Bugüne kadar dosyaya atanan tüm savcılar aldıkları soruşturma dosyasını öylece beklettiler...
Yalnızca içlerinden bir kaçı, o da soruşturma dosyasının bu kadar uzun süredir bekletildiğini gizlemek için 3-5 yılda bir yetkisizlikle kararı vererek soruşturma dosyasını İstanbul'dan Bursa'ya, Bursa'dan İstanbul'a bir pinpon topu misali gönderdi.
14 yıldır adeta bir ateş topu gibi savcılar tarafından bir an önce üstlerinden atılmak için birbirleriyle yarışılan bu dosyada, bugüne kadar hiçbir şekilde Öcalan KCK'yı kurdu ve talimat verip yönetti mi yoksa KCK'yı kurmadı, talimat veremedi mi tespiti yapılamadı!
Nasıl yapılsın?
Eğer, Öcalan KCK'yı kurmadı, eylem talimatı da vermedi denilirse bu hâlde Öcalan'dan talimat aldığı iddiasıyla mahkûm edilen başta Selahattin Demirtaş olmak üzere HDP'lileri serbest bırakmak gerekecek!
Yok eğer, birçok mahkeme kararında belirtildiği üzere KCK'yı Öcalan kurduğunda talimat verdi denilirse, bu kere de Öcalan hakkında yeni bir dava açılıp yine tutuklama kararı vermek gerekecek!
Bu da hâliyle, ikinci çözüm sürecinde Öcalan'ın ‘umut hakkı’ bahanesiyle tahliye edilip, TBMM'de konuşma yapması davetini yerine getirmesine engel olacak...
İşte bu yüzden 14 yıldır sürdürülen Öcalan soruşturması bir türlü sonuçlandırılmıyor! Öcalan'ın terbiyesi için 'sopa' olarak kullanılıyor...
Bu çerçevede Cumhur İttifakı, Öcalan merkezli yeni süreçte elini sıkı tutup, yalnızca kendisini umut hakkından tahliye etmek ve hakkında yeni bir mahkûmiyet kararı vermemek için kararlı görünüyor...
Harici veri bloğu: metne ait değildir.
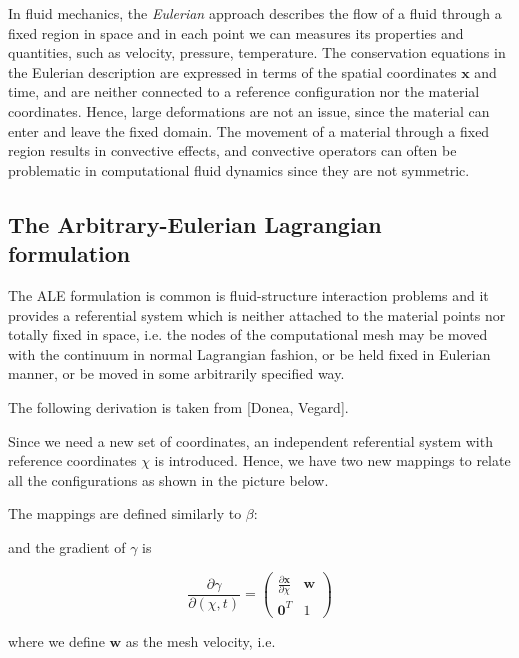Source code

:\documentclass[a4paper,11pt,openright,twoside]{book}
\begin{document}
In fluid mechanics, the \emph{Eulerian} approach describes the flow of a fluid through a fixed region in space and in each point we can measures its properties and quantities, such as velocity, pressure, temperature. The conservation equations in the Eulerian description are expressed in terms of the spatial coordinates $\mathbf{x}$ and time, and are neither connected to a reference configuration nor the material coordinates. Hence, large deformations are not an issue, since the material can enter and leave the fixed domain. The movement of a material through a fixed region results in convective effects, and convective operators can often be problematic in computational fluid dynamics since they are not symmetric.


\subsection{The Arbitrary-Eulerian Lagrangian formulation}
The ALE formulation is common is fluid-structure interaction problems and it provides a referential system which is neither attached to the material points nor totally fixed in space, i.e. the nodes of the computational mesh may be moved with the continuum in normal Lagrangian fashion, or be held fixed in Eulerian manner, or be moved in some arbitrarily specified way.

The following derivation is taken from [Donea, Vegard].

Since we need a new set of coordinates, an independent referential system with reference coordinates $\chi$ is introduced. Hence, we have two new mappings to relate all the configurations as shown in the picture below.


The mappings are defined similarly to $\beta$:


and the gradient of $\gamma$ is 

\begin{equation}
\frac{\partial \gamma}{\partial(\chi, t)} = 
\begin{pmatrix}
\frac{\partial \mathbf{x}}{\partial \chi} & \mathbf{w} \\
\mathbf{0}^T & 1
\end{pmatrix}
\end{equation}

where we define $\mathbf{w}$ as the mesh velocity, i.e.
\end{document}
Ancak, eski Adalet Bakanı Hikmet Sami Türk'ün de geçtiğimiz günlerde yaptığı bir değerlendirmede belirttiği gibi, teröristbaşı için bahane edilen umut hakkı nedeniyle Öcalan'ın tahliyesi, mevcut düzenlemelerde değişiklik yapılmadan ve terörist Öcalan’ın durumunu ilgilendiren maddeler tamamıyla kaldırılmadan mümkün değil.
Bu nedenle de Öcalan'ı ille de serbest bırakmak kararlılığındaki Cumhur İttifakı ortaklığının yapabileceği yalnızca bir genel af çıkartmak olacak!
Zaten hem cezaevlerinde ve Kandil'de bulunan 10.000 kadar PKK'lı teröristin silah bırakmayı kabullenmesi için hem de Öcalan'ın güya onurlu serbestliği için bu yapılmak zorunda...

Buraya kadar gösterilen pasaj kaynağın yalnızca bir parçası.